CHICAGO • Police in Chicago fatally shot a man and a woman, both black, setting off a new flurry of questions about a department already under intense scrutiny.
News releases from the department said officers were answering a call about a domestic disturbance early Saturday morning when they were "confronted by a combative subject, resulting in the discharging of the officer's weapon". The woman was "accidentally struck", the police said.
The authorities provided few other details, but family members of those killed said the shootings raised concerns about how officers are trained to handle people with mental illnesses and about the use of weapons when people uninvolved in a confrontation may be nearby.
The police arrived at the residence after a relative reported that Mr Quintonio LeGrier, 19, was behaving oddly and carrying a metal bat around the second- floor unit where his father lived.
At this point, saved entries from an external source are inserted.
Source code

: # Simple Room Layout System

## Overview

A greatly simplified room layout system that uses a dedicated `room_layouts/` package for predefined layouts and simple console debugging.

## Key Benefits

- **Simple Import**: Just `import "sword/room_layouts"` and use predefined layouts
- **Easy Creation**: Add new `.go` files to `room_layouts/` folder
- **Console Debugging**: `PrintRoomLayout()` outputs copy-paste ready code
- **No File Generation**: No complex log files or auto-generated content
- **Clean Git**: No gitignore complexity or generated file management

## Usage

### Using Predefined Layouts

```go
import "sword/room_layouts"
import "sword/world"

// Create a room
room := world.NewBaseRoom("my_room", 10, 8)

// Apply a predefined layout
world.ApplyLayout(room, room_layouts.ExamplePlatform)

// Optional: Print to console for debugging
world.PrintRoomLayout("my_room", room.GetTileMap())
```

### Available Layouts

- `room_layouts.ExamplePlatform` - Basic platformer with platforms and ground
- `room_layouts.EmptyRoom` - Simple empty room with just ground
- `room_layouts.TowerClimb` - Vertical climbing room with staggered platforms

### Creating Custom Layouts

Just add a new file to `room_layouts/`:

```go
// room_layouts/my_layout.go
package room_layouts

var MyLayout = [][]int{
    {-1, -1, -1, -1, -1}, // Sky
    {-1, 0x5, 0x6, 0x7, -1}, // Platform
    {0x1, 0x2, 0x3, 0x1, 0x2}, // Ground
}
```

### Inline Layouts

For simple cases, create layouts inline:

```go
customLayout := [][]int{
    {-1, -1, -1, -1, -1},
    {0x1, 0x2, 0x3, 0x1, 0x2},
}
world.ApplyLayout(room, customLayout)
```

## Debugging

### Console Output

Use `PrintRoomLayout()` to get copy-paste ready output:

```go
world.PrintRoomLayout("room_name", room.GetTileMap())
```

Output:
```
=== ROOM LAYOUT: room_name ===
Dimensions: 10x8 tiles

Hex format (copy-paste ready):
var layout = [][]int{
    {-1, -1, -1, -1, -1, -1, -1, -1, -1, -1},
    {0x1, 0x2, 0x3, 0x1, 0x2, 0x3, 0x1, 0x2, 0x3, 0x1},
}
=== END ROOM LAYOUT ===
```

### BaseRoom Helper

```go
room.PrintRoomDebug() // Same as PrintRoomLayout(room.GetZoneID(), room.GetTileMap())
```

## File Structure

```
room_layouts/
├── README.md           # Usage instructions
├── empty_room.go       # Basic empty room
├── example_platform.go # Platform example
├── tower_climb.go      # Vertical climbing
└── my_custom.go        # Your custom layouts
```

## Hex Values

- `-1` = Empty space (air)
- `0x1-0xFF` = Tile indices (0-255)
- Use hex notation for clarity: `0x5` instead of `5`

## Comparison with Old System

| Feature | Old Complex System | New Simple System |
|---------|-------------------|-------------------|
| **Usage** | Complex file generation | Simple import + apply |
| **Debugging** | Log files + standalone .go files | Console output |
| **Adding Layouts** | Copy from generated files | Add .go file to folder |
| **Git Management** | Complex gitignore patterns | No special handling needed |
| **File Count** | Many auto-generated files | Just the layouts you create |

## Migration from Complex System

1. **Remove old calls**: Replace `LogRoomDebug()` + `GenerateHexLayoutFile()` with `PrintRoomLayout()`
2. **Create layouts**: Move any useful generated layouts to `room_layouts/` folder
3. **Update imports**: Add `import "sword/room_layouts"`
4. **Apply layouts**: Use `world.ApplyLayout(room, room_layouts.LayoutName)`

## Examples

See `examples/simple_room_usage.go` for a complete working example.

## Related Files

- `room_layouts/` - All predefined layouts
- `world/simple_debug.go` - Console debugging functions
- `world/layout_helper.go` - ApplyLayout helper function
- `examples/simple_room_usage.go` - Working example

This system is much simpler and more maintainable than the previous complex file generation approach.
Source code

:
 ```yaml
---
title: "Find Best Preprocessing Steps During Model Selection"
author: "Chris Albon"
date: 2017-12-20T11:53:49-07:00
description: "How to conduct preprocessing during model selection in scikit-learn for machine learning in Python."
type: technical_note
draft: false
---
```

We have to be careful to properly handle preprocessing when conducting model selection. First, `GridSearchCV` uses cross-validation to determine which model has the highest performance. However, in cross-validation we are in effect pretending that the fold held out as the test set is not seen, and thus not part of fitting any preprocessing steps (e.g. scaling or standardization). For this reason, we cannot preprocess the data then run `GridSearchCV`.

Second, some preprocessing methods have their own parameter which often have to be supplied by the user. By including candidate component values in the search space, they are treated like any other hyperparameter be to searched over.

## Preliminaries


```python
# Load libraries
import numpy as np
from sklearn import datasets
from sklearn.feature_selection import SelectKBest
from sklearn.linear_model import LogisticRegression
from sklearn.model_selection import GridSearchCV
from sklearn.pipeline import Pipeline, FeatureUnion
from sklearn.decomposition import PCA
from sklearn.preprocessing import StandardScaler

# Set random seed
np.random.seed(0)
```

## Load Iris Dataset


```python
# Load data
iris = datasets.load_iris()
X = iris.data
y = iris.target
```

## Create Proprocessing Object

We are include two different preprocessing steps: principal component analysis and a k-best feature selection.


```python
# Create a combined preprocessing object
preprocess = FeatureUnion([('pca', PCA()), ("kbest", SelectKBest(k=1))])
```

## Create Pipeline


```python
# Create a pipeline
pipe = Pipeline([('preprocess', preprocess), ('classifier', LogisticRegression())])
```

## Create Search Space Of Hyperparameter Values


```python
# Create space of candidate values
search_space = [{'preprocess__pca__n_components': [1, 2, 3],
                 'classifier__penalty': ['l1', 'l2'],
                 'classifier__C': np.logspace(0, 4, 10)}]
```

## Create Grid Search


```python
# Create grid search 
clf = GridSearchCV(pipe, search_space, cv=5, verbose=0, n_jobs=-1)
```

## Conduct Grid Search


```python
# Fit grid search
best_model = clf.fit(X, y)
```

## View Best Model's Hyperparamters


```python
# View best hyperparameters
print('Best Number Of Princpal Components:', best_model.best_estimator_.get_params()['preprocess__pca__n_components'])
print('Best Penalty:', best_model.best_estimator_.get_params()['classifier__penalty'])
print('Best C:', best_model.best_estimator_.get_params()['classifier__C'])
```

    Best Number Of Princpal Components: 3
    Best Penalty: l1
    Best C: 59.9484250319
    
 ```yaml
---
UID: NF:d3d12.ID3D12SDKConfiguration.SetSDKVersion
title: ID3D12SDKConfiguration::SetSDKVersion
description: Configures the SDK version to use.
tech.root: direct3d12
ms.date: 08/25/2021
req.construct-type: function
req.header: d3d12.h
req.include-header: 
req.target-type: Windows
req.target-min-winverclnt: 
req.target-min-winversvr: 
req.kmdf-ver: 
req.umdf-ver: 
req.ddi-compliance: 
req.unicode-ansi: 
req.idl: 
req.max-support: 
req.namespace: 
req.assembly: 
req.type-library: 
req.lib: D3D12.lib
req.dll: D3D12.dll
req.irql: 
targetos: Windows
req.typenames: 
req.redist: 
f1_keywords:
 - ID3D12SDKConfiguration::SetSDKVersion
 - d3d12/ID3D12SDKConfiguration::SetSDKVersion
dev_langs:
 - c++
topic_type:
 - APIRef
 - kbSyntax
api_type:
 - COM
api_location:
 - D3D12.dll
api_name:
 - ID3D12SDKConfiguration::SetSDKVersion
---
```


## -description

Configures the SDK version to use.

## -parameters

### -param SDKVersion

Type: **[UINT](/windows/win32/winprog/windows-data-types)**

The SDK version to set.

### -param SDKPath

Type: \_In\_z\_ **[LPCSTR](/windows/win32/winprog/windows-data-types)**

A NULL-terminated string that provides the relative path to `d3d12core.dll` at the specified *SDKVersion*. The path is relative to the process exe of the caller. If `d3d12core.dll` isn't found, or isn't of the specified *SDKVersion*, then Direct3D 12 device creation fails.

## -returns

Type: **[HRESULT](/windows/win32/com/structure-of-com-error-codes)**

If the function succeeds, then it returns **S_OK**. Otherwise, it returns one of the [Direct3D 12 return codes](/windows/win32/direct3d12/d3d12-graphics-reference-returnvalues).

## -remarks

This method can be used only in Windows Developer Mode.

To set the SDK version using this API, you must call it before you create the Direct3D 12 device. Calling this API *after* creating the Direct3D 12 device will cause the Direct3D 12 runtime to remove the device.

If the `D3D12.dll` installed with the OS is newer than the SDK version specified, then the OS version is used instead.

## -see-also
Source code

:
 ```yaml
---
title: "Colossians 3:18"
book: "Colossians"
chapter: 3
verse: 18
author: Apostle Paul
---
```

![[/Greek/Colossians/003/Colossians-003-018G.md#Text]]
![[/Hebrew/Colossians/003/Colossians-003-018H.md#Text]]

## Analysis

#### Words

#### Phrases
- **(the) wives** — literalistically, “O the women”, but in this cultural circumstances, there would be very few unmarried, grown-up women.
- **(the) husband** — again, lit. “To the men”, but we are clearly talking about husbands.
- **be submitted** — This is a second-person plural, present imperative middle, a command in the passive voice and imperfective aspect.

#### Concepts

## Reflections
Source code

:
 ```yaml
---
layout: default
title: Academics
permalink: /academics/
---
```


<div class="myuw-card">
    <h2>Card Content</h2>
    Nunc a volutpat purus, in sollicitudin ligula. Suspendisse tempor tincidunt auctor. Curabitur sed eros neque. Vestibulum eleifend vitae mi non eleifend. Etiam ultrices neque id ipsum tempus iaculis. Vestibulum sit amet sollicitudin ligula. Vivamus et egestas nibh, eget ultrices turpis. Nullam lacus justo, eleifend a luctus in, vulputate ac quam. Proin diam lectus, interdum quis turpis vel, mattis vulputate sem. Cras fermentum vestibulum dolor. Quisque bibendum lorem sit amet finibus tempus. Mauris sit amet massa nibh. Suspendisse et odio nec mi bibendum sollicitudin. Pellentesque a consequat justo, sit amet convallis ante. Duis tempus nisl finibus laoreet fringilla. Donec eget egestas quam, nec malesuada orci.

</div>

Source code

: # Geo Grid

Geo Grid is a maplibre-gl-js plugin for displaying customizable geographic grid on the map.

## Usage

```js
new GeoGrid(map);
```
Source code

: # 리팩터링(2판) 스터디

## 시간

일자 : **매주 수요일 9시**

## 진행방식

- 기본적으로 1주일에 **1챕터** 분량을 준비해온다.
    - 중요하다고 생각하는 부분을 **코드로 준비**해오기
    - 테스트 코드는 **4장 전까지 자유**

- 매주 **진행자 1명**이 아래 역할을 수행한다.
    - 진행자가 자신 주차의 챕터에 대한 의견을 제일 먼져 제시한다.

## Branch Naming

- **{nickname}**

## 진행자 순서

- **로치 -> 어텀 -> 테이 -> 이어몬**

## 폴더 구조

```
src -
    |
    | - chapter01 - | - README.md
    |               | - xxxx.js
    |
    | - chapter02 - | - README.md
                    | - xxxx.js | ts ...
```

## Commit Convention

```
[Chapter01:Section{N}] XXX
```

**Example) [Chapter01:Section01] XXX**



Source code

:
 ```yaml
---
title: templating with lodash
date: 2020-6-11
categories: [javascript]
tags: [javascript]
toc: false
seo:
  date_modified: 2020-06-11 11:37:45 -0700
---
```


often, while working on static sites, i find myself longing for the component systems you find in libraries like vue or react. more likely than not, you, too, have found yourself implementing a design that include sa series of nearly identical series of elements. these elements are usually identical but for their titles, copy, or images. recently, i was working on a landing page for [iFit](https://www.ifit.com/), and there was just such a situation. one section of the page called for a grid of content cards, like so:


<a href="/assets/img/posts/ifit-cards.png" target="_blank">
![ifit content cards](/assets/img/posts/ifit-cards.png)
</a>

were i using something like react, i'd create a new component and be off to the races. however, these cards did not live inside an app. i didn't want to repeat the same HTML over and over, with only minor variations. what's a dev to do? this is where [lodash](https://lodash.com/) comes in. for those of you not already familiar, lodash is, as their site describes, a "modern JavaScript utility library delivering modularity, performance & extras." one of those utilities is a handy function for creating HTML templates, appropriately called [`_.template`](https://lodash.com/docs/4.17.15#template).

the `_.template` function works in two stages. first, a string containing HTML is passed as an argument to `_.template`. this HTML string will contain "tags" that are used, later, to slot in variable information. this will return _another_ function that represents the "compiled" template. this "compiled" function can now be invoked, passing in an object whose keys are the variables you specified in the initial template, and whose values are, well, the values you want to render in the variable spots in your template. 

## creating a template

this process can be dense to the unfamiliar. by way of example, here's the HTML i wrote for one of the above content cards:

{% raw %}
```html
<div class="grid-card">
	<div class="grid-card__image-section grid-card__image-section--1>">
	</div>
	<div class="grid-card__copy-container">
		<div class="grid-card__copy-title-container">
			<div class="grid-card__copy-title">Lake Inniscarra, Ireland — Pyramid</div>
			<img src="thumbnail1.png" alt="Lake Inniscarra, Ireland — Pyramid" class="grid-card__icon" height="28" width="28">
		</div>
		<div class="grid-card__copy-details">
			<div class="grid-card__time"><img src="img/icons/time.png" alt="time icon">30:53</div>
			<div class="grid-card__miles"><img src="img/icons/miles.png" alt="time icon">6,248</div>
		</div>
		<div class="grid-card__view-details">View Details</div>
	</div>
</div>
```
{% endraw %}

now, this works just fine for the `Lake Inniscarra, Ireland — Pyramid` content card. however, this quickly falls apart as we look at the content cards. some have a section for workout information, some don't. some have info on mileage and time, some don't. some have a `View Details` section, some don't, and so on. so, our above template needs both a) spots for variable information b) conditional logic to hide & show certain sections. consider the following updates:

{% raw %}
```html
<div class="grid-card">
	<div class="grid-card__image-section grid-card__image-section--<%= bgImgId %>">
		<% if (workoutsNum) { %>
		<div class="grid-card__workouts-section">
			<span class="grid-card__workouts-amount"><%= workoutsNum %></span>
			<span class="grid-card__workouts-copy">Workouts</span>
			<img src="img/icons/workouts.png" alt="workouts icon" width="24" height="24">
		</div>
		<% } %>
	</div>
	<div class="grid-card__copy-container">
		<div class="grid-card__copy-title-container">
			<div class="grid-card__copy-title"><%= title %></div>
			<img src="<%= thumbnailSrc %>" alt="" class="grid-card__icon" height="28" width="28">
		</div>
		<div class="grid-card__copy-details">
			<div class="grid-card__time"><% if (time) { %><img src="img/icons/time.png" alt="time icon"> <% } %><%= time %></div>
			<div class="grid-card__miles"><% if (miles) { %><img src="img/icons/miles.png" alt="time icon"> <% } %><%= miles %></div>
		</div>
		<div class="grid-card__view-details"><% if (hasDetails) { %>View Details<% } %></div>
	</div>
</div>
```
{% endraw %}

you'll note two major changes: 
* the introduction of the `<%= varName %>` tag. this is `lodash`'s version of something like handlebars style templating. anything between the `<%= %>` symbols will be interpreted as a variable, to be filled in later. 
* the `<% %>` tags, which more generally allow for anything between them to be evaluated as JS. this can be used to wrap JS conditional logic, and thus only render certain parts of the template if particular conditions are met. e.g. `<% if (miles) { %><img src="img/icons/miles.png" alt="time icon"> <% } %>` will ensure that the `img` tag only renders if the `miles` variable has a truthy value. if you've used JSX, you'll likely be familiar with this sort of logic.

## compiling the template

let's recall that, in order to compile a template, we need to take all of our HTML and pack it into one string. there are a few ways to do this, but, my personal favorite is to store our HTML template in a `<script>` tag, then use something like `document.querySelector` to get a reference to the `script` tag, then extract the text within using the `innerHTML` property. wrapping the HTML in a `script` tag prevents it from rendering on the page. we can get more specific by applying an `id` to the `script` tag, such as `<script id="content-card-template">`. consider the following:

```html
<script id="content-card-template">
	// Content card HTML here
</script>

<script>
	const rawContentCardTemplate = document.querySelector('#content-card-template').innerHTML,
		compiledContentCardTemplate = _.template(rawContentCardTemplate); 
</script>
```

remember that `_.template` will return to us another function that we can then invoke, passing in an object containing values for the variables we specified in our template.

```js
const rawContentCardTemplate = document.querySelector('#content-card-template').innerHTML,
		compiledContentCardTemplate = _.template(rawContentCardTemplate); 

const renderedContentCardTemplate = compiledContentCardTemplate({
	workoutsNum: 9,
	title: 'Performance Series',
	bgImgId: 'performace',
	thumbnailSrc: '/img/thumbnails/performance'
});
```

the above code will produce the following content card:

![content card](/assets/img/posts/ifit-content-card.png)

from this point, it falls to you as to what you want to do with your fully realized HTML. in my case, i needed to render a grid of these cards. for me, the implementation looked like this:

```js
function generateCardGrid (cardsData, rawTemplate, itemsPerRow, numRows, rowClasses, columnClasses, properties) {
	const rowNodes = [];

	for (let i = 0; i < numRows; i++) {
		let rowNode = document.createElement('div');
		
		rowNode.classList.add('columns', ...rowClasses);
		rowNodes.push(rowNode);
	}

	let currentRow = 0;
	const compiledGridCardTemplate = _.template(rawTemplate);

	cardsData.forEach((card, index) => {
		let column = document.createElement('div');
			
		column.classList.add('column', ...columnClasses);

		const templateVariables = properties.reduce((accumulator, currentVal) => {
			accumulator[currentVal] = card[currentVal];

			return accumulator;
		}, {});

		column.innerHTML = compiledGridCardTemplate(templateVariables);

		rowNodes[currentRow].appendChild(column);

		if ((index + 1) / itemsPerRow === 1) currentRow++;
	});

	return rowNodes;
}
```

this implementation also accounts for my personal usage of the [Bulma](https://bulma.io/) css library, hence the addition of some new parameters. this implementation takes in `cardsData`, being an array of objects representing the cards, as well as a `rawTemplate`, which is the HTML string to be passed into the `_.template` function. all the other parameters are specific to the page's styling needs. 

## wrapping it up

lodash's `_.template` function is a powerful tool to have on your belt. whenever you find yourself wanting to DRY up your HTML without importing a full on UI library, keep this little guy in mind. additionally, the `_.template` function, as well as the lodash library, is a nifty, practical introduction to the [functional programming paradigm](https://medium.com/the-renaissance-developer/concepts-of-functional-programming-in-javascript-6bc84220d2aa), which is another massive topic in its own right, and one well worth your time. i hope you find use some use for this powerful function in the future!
Mr LeGrier, who, according to his mother, was a college student experiencing mental health problems, was fatally shot.
Ms Bettie Jones, who was 55 and a first-floor tenant, was also fatally shot, apparently by accident, as she tried to answer a shared front door for the officers. On Saturday night, the department extended "its deepest condolences to the victim's family and friends".
Ms Jones' brother said she may have been standing near Mr LeGrier as shots were fired.
"None of this needed to happen," Mr Melvin Jones said. "And they say there will be an investigation into the shooting? I already know how that will turn out. We all know how that will turn out. When is this going to end?"
The practices of the Chicago Police Department, the second-largest in the United States after New York City's, are the subject of a Justice Department review after the release last month of a video showing a white officer fatally shooting black teenager Laquan McDonald last year.
The video, which the city fought for months to keep private, set off weeks of protests over race and policing. It prompted Mayor Rahm Emanuel to remove the chiefs of the police force and of the city's Independent Police Review Authority, which investigates police shootings. The authority, which has found claims of wrongdoing against officers to be valid in only two police shootings out of more than 400 since 2007, is reviewing the latest case, the police said.
An authority spokesman said an investigation was in progress and that it would be premature to provide further details.
The police department did not reveal the identities or races of the officers involved.